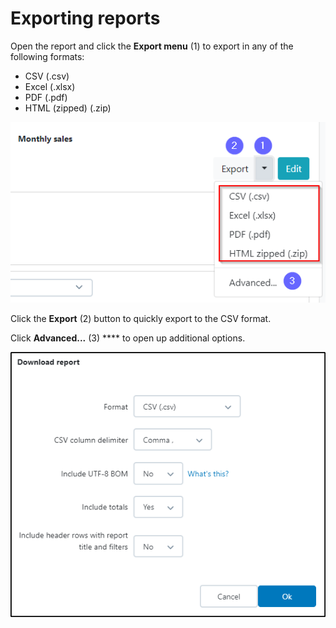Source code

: # Exporting reports

Open the report and click the **Export menu** (1) to export in any of the following formats:

* CSV (.csv)
* Excel (.xlsx)
* PDF (.pdf)
* HTML (zipped) (.zip)

![](<../.gitbook/assets/image (28).png>)

Click the **Export** (2) button to quickly export to the CSV format.

Click **Advanced...** (3) **** to open up additional options.

![Additional export options](<../.gitbook/assets/image (29).png>)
********
* _The problem_
Each line that mentions the string "gitbook" must be copied from the listing.

* _Response to this exercise_
![](<../.gitbook/assets/image (28).png>)
![Additional export options](<../.gitbook/assets/image (29).png>)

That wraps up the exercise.